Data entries
• • • • • • •

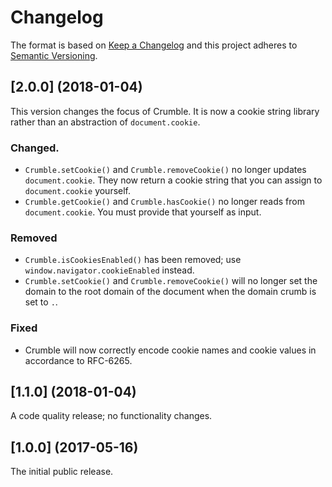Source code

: # Changelog

The format is based on [Keep a Changelog](http://keepachangelog.com/) and this project adheres to [Semantic Versioning](https://semver.org/spec/v2.0.0.html).

## [2.0.0] (2018-01-04)

This version changes the focus of Crumble. It is now a cookie string library rather than an abstraction of `document.cookie`.

### Changed.

- `Crumble.setCookie()` and `Crumble.removeCookie()` no longer updates `document.cookie`. They now return a cookie string that you can assign to `document.cookie` yourself.
- `Crumble.getCookie()` and `Crumble.hasCookie()` no longer reads from `document.cookie`. You must provide that yourself as input.

### Removed

- `Crumble.isCookiesEnabled()` has been removed; use `window.navigator.cookieEnabled` instead.
- `Crumble.setCookie()` and `Crumble.removeCookie()` will no longer set the domain to the root domain of the document when the domain crumb is set to `.`.

### Fixed

- Crumble will now correctly encode cookie names and cookie values in accordance to RFC-6265.

## [1.1.0] (2018-01-04)

A code quality release; no functionality changes.

## [1.0.0] (2017-05-16)

The initial public release.
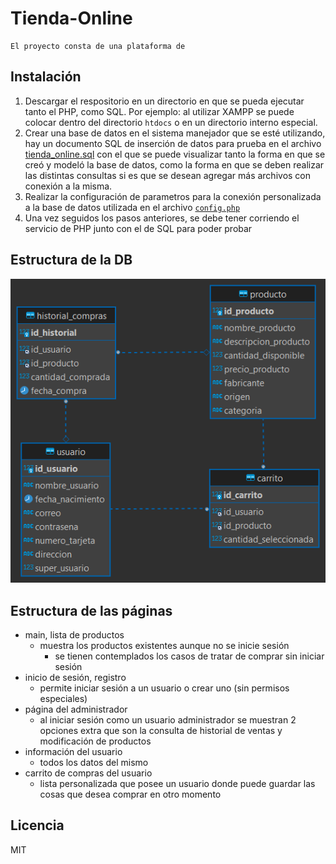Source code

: # Tienda-Online

    El proyecto consta de una plataforma de

## Instalación

1. Descargar el respositorio en un directorio en que se pueda ejecutar tanto el PHP, como SQL. Por ejemplo: al utilizar XAMPP se puede colocar dentro del directorio `htdocs` o en un directorio interno especial.
2. Crear una base de datos en el sistema manejador que se esté utilizando, hay un documento SQL de inserción de datos para prueba en el archivo [tienda_online.sql](DB/tienda_online.sql) con el que se puede visualizar tanto la forma en que se creó y modeló la base de datos, como la forma en que se deben realizar las distintas consultas si es que se desean agregar más archivos con conexión a la misma.
3. Realizar la configuración de parametros para la conexión personalizada a la base de datos utilizada en el archivo [`config.php`](config/config.php)
4. Una vez seguidos los pasos anteriores, se debe tener corriendo el servicio de PHP junto con el de SQL para poder probar 

## Estructura de la DB

![Diagrama E-R](img/readme/tienda_online.png)

## Estructura de las páginas

* main, lista de productos
  * muestra los productos existentes aunque no se inicie sesión
    * se tienen contemplados los casos de tratar de comprar sin iniciar sesión
* inicio de sesión, registro
  * permite iniciar sesión a un usuario o crear uno (sin permisos especiales)
* página del administrador
  * al iniciar sesión como un usuario administrador se muestran 2 opciones extra que son la consulta de historial de ventas y modificación de productos
* información del usuario
  * todos los datos del mismo
* carrito de compras del usuario
  * lista personalizada que posee un usuario donde puede guardar las cosas que desea comprar en otro momento

## Licencia

MIT
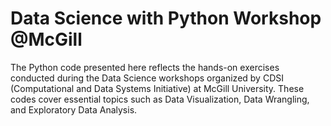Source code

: # Data Science with Python Workshop @McGill
The Python code presented here reflects the hands-on exercises conducted during the Data Science workshops organized by CDSI (Computational and Data Systems Initiative) at McGill University.
These codes cover essential topics such as Data Visualization, Data Wrangling, and Exploratory Data Analysis.
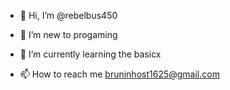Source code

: - 👋 Hi, I’m @rebelbus450
- 👀 I’m new to progaming
- 🌱 I’m currently learning the basicx
  
- 📫 How to reach me bruninhost1625@gmail.com


<!---
rebelbus450/rebelbus450 is a ✨ special ✨ repository because its `README.md` (this file) appears on your GitHub profile.
You can click the Preview link to take a look at your changes.
--->
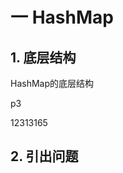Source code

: # 一 HashMap







## 1. 底层结构



<p2> HashMap的底层结构 </p2>



<p2> p3 </p2>



12313165

## 2. 引出问题



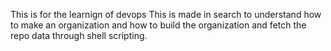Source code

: This is for the learnign of devops
This is made in  search to understand how to make an organization and how to build the organization and fetch the repo data through shell scripting.
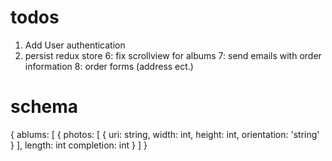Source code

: # todos

1. Add User authentication
5. persist redux store
6: fix scrollview for albums
7: send emails with order information
8: order forms (address ect.)

# schema
  {
    ablums: [
      {
        photos: [
          {
            uri: string,
            width: int,
            height: int,
            orientation: 'string'
          }
        ],
        length: int
        completion: int
      }
    ]
  }
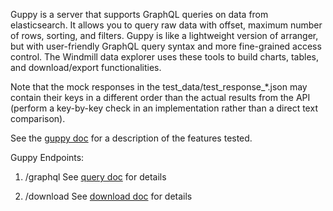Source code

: Guppy is a server that supports GraphQL queries on data from elasticsearch. 
It allows you to query raw data with offset, maximum number of rows, sorting, and filters.
Guppy is like a lightweight version of arranger, but with user-friendly GraphQL query syntax and more fine-grained access control. 
The Windmill data explorer uses these tools to build charts, tables, and download/export functionalities.

Note that the mock responses in the test_data/test_response_*.json may contain their keys in a different order than the
actual results from the API (perform a key-by-key check in an implementation rather than a direct text comparison).

See the [guppy doc](https://github.com/uc-cdis/guppy/blob/master/doc/) for a description of the features tested.

Guppy Endpoints: 
1. /graphql
See [query doc](https://github.com/uc-cdis/guppy/blob/master/doc/queries.md) for details

2. /download
See [download doc](https://github.com/uc-cdis/guppy/blob/master/doc/download.md) for details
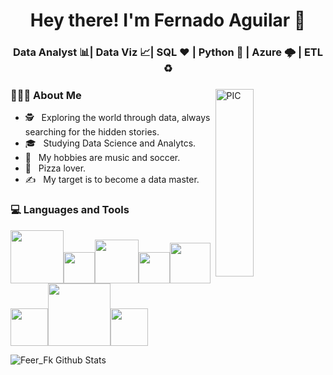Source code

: <h1 align="center">Hey there! I'm Fernado Aguilar 👋 </h1>
<h3 align="center"> Data Analyst 📊| Data Viz 📈| SQL ♥ | Python 🐍 | Azure 🌩️ | ETL ♻️  </h3>
<div>
<img width = "35%" align="right" alt="PIC" height="300px" src="https://media.giphy.com/media/XGDJ1ExcBfvzYdBGbi/giphy.gif" />
<div align="left"> 
  <h3> 👨🏻‍💻 About Me </h3>

  - 🕵️ &nbsp; Exploring the world through data, always searching for the hidden stories.
  - 🎓 &nbsp; Studying Data Science and Analytcs.
  - 🎸 &nbsp; My hobbies are music and soccer.
  - 🍕 &nbsp; Pizza lover.
  - ✍️ &nbsp; My target is to become a data master.  
</div> 
</div>

<div>
  <h3> 💻 Languages and Tools </h3>
  <p>
   <img src="https://media.giphy.com/media/S8TzUKzRPjepzJx37U/giphy.gif" width="85"><img src="https://i.giphy.com/media/LMt9638dO8dftAjtco/200.webp"   width="50"><img src="https://media.giphy.com/media/Js8fMtFd8ZZUQbTXzy/giphy.gif" width="70"><img src="https://i.giphy.com/media/IdyAQJVN2kVPNUrojM/200.webp" width="50"><img src="https://media.giphy.com/media/xvBv5pU4djudjF0ri8/giphy.gif" width="65"><img src="https://media.giphy.com/media/EK5nB6wQKKN86j7GWx/giphy.gif" width="60"><img src="https://media.giphy.com/media/kH1DBkPNyZPOk0BxrM/giphy.gif" width="100"><img src="https://media.giphy.com/media/SJNI93M109RCnISdG0/giphy.gif" width="60">
  <p>
</div> 



 
![Feer_Fk Github Stats](https://github-readme-stats.vercel.app/api?username=FeerFk&show_icons=true_color=fff&icon_color=79ff97&text_color=9f9f9f&bg_color=151515)
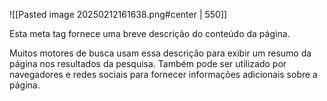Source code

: ![[Pasted image 20250212161638.png#center | 550]]

Esta meta tag fornece uma breve descrição do conteúdo da página.

Muitos motores de busca usam essa descrição para exibir um resumo da página nos resultados da pesquisa. Também pode ser utilizado por navegadores e redes sociais para fornecer informações adicionais sobre a página.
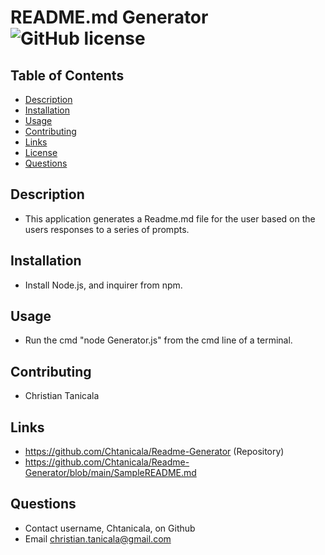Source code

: 
# README.md Generator ![GitHub license](https://img.shields.io/badge/license-MIT-blue.svg)

## Table of Contents
- [Description](#Description)
- [Installation](#Installation)
- [Usage](#Usage)
- [Contributing](#Contributing)
- [Links](#Links)
- [License](#License)
- [Questions](#Questions)
    
## Description
- This application generates a Readme.md file for the user based on the users responses to a series of prompts.
    
## Installation
- Install Node.js, and inquirer from npm.

## Usage
- Run the cmd "node Generator.js" from the cmd line of a terminal.

## Contributing
- Christian Tanicala

## Links
- https://github.com/Chtanicala/Readme-Generator (Repository)
- https://github.com/Chtanicala/Readme-Generator/blob/main/SampleREADME.md
    
## Questions
- Contact username, Chtanicala, on Github
- Email christian.tanicala@gmail.com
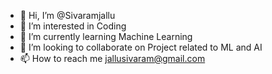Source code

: - 👋 Hi, I’m @Sivaramjallu
- 👀 I’m interested in Coding
- 🌱 I’m currently learning Machine Learning
- 💞️ I’m looking to collaborate on Project related to ML and AI
- 📫 How to reach me jallusivaram@gmail.com

<!---
Sivaramjallu001/Sivaramjallu001 is a ✨ special ✨ repository because its `README.md` (this file) appears on your GitHub profile.
You can click the Preview link to take a look at your changes.
--->
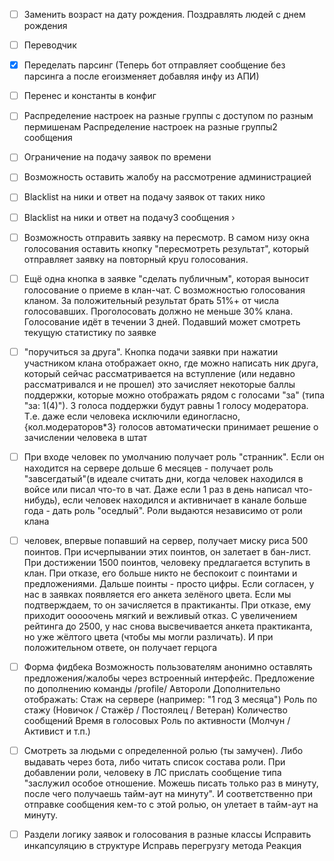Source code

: 
- [ ] Заменить возраст на дату рождения. Поздравлять людей с днем рождения

- [ ] Переводчик

- [x] Переделать парсинг (Теперь бот отправляет сообщение без парсинга а после егоизменяет добавляя инфу из АПИ)
- [ ] Перенес и константы в конфиг

- [ ] Распределение настроек на разные группы с доступом по разным пермишенам Распределение настроек на разные группы2 сообщения 

- [ ] Ограничение на подачу заявок по времени

- [ ] Возможность оставить жалобу на рассмотрение администрацией

- [ ] Blacklist на ники и ответ на подачу заявок от таких нико

- [ ] Blacklist на ники и ответ на подачу3 сообщения ›

- [ ] Возможность отправить заявку на пересмотр. В самом низу окна голосования оставить кнопку "пересмотреть результат", который отправляет заявку на повторный круu голосования.
    
- [ ] Ещё одна кнопка в заявке "сделать публичным", которая выносит голосование о приеме в клан-чат. С возможностью голосования кланом. За положительный результат брать 51%+ от числа голосовавших. Проголосовать должно не меньше 30% клана. Голосование идёт в течении 3 дней. Подавший может смотреть текущую статистику по заявке
    
- [ ] "поручиться за друга". Кнопка подачи заявки при нажатии участником клана отображает окно, где можно написать ник друга, который сейчас рассматривается на вступление (или недавно рассматривался и не прошел) это зачисляет некоторые баллы поддержки, которые можно отображать рядом с голосами "за" (типа "за: 1(4)"). 3 голоса поддержки будут равны 1 голосу модератора. Т.е. даже если человека исключили единогласно, {кол.модераторов*3} голосов автоматически принимает решение о зачислении человека в штат
    
- [ ] При входе человек по умолчанию получает роль "странник". Если он находится на сервере дольше 6 месяцев - получает роль "завсегдатый"(в идеале считать дни, когда человек находился в войсе или писал что-то в чат. Даже если 1 раз в день написал что-нибудь), если человек находился и активничает в канале больше года - дать роль "оседлый". Роли выдаются независимо от роли клана
    
- [ ] человек, впервые попавший на сервер, получает миску риса 500 поинтов. При исчерпывании этих поинтов, он залетает в бан-лист. При достижении 1500 поинтов, человеку предлагается вступить в клан. При отказе, его больше никто не беспокоит с поинтами и предложениями. Дальше поинты - просто цифры. Если согласен, у нас в заявках появляется его анкета зелёного цвета. Если мы подтверждаем, то он зачисляется в практиканты. При отказе, ему приходит ооооочень мягкий и вежливый отказ. С увеличением рейтинга до 2500, у нас снова высвечивается анкета практиканта, но уже жёлтого цвета (чтобы мы могли различать). И при положительном ответе, он получает герцога
    
- [ ] Форма фидбека Возможность пользователям анонимно оставлять предложения/жалобы через встроенный интерфейс. Предложение по дополнению команды /profile/ Aвтороли Дополнительно отображать: Стаж на сервере (например: "1 год 3 месяца") Роль по стажу (Новичок / Стажёр / Постоялец / Ветеран) Количество сообщений Время в голосовых Роль по активности (Молчун / Активист и т.п.)
    
- [ ] Смотреть за людьми с определенной ролью (ты замучен). Либо выдавать через бота, либо читать список состава роли. При добавлении роли, человеку в ЛС прислать сообщение типа "заслужил особое отношение. Можешь писать только раз в минуту, после чего получаешь тайм-аут на минуту". И соответственно при отправке сообщения кем-то с этой ролью, он улетает в тайм-аут на минуту.
    
- [ ] Раздели логику заявок и голосования в разные классы Исправить инкапсуляцию в структуре Исправь перегрузгу метода Реакция 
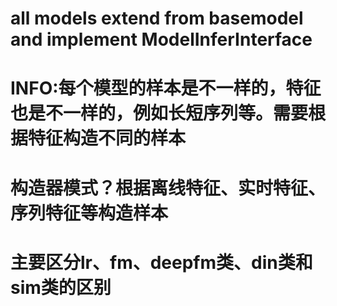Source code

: # all models extend from  basemodel and implement ModelInferInterface
# INFO:每个模型的样本是不一样的，特征也是不一样的，例如长短序列等。需要根据特征构造不同的样本
# 构造器模式？根据离线特征、实时特征、序列特征等构造样本
# 主要区分lr、fm、deepfm类、din类和sim类的区别

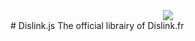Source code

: <div align="center">
  <a><img src="https://dislink.fr/img/banner.png"></a>
</div>
# Dislink.js
The official librairy of Dislink.fr
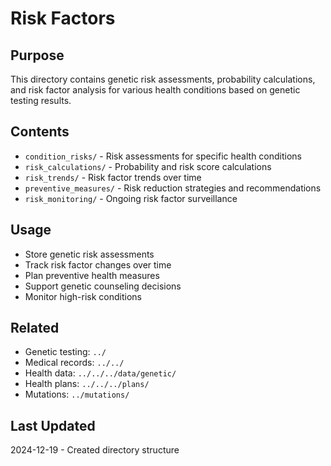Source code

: # Risk Factors

## Purpose
This directory contains genetic risk assessments, probability calculations, and risk factor analysis for various health conditions based on genetic testing results.

## Contents
- `condition_risks/` - Risk assessments for specific health conditions
- `risk_calculations/` - Probability and risk score calculations
- `risk_trends/` - Risk factor trends over time
- `preventive_measures/` - Risk reduction strategies and recommendations
- `risk_monitoring/` - Ongoing risk factor surveillance

## Usage
- Store genetic risk assessments
- Track risk factor changes over time
- Plan preventive health measures
- Support genetic counseling decisions
- Monitor high-risk conditions

## Related
- Genetic testing: `../`
- Medical records: `../../`
- Health data: `../../../data/genetic/`
- Health plans: `../../../plans/`
- Mutations: `../mutations/`

## Last Updated
2024-12-19 - Created directory structure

• • • • • • •

Print the data exactly, from its first line to the line containing "1. Descargar el", both included. Omit the pictures.

• **YOUR RESPONSE**:
Source code

: # Changelog

The format is based on [Keep a Changelog](http://keepachangelog.com/) and this project adheres to [Semantic Versioning](https://semver.org/spec/v2.0.0.html).

## [2.0.0] (2018-01-04)

This version changes the focus of Crumble. It is now a cookie string library rather than an abstraction of `document.cookie`.

### Changed.

- `Crumble.setCookie()` and `Crumble.removeCookie()` no longer updates `document.cookie`. They now return a cookie string that you can assign to `document.cookie` yourself.
- `Crumble.getCookie()` and `Crumble.hasCookie()` no longer reads from `document.cookie`. You must provide that yourself as input.

### Removed

- `Crumble.isCookiesEnabled()` has been removed; use `window.navigator.cookieEnabled` instead.
- `Crumble.setCookie()` and `Crumble.removeCookie()` will no longer set the domain to the root domain of the document when the domain crumb is set to `.`.

### Fixed

- Crumble will now correctly encode cookie names and cookie values in accordance to RFC-6265.

## [1.1.0] (2018-01-04)

A code quality release; no functionality changes.

## [1.0.0] (2017-05-16)

The initial public release.
Source code

: # Tienda-Online

    El proyecto consta de una plataforma de

## Instalación

1. Descargar el respositorio en un directorio en que se pueda ejecutar tanto el PHP, como SQL. Por ejemplo: al utilizar XAMPP se puede colocar dentro del directorio `htdocs` o en un directorio interno especial.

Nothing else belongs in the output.